The House Ways and Means Committee released a tax and oversight package for the lame duck session on November 26. The package includes technical corrections to the Tax Cuts and Jobs Act (TCJA), certain tax extenders, retirement and other savings enhancements and changes to the operations of the Internal Revenue Service (IRS). The following are highlights of the package:
- A technical correction would make qualified improvement property eligible for bonus depreciation and depreciable over a 15-year period.
- A technical correction addresses the effective date for new limitations made to deductions for business net operating losses (NOLs), clarifying the treatment of NOLs and the timing of NOL deductions.

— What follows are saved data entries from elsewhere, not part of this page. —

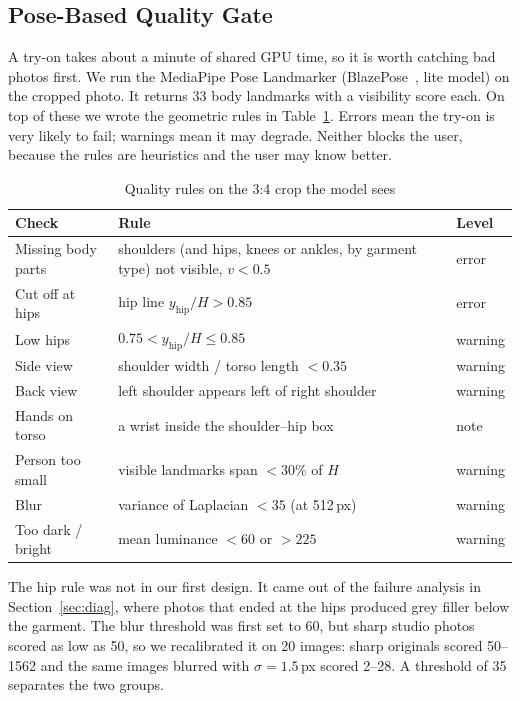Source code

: \documentclass{article}
\begin{document}
\subsection{Pose-Based Quality Gate}

A try-on takes about a minute of shared GPU time, so it is worth catching bad photos first. We run the
MediaPipe Pose Landmarker (BlazePose~\cite{blazepose}, lite model) on the cropped photo. It returns 33
body landmarks with a visibility score each. On top of these we wrote the geometric rules in
Table~\ref{tab:rules}. Errors mean the try-on is very likely to fail; warnings mean it may degrade.
Neither blocks the user, because the rules are heuristics and the user may know better.

\begin{table}[t]
\caption{Quality rules on the 3:4 crop the model sees}
\label{tab:rules}
\centering
\setlength{\tabcolsep}{4pt}
\begin{tabular}{@{}>{\raggedright\arraybackslash}p{3.3cm}>{\raggedright\arraybackslash}p{7.6cm}l@{}}
\toprule
Check & Rule & Level\\
\midrule
Missing body parts & shoulders (and hips, knees or ankles, by garment type) not visible, $v<0.5$ & error\\
Cut off at hips & hip line $y_\text{hip}/H > 0.85$ & error\\
Low hips & $0.75 < y_\text{hip}/H \le 0.85$ & warning\\
Side view & shoulder width / torso length $< 0.35$ & warning\\
Back view & left shoulder appears left of right shoulder & warning\\
Hands on torso & a wrist inside the shoulder--hip box & note\\
Person too small & visible landmarks span $<30\%$ of $H$ & warning\\
Blur & variance of Laplacian $<35$ (at 512\,px) & warning\\
Too dark / bright & mean luminance $<60$ or $>225$ & warning\\
\bottomrule
\end{tabular}
\end{table}

The hip rule was not in our first design. It came out of the failure analysis in
Section~\ref{sec:diag}, where photos that ended at the hips produced grey filler below the garment.
The blur threshold was first set to 60, but sharp studio photos scored as low as 50, so we recalibrated
it on 20 images: sharp originals scored 50--1562 and the same images blurred with $\sigma=1.5$\,px scored
2--28. A threshold of 35 separates the two groups.
\end{document}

- A technical correction would provide a refund of overpayments of deemed repatriation tax.
- A technical correction would permit sexual harassment victims to deduct legal fees.
- Tax extenders through the remainder of 2018 include a variety of tax credits, deductions and beneficial tax provisions.
- Retirement, Savings, and Other Tax Relief Act of 2018 provisions, as well as the Taxpayer First Act of 2018, and other temporary tax relief would be offered for victims of hurricanes Florence and Michael, storms and volcanoes in the Pacific and wildfires in California.
- Startup businesses would be allowed to deduct as much as $20,000 in startup expenses.
- The maximum retirement age for traditional IRA contributions would be repealed.
- The IRS would be subject to the following changes for improvement of operations:
- The IRS would be required to establish an independent appeals office, codify the IRS Free File program and require a comprehensive customer service strategy.
- The IRS would be required to submit a plan for its total overhaul by September 2020.
- Changes would be made to the structure of the IRS and its National Taxpayer Advocate office.
Republicans were expected to put the package to a vote in the House during the lame duck session scheduled to last until mid-December. However, former President George H.W. Bush’s death has delayed congressional activity; therefore, the passing of this bill before the end of 2018 is uncertain.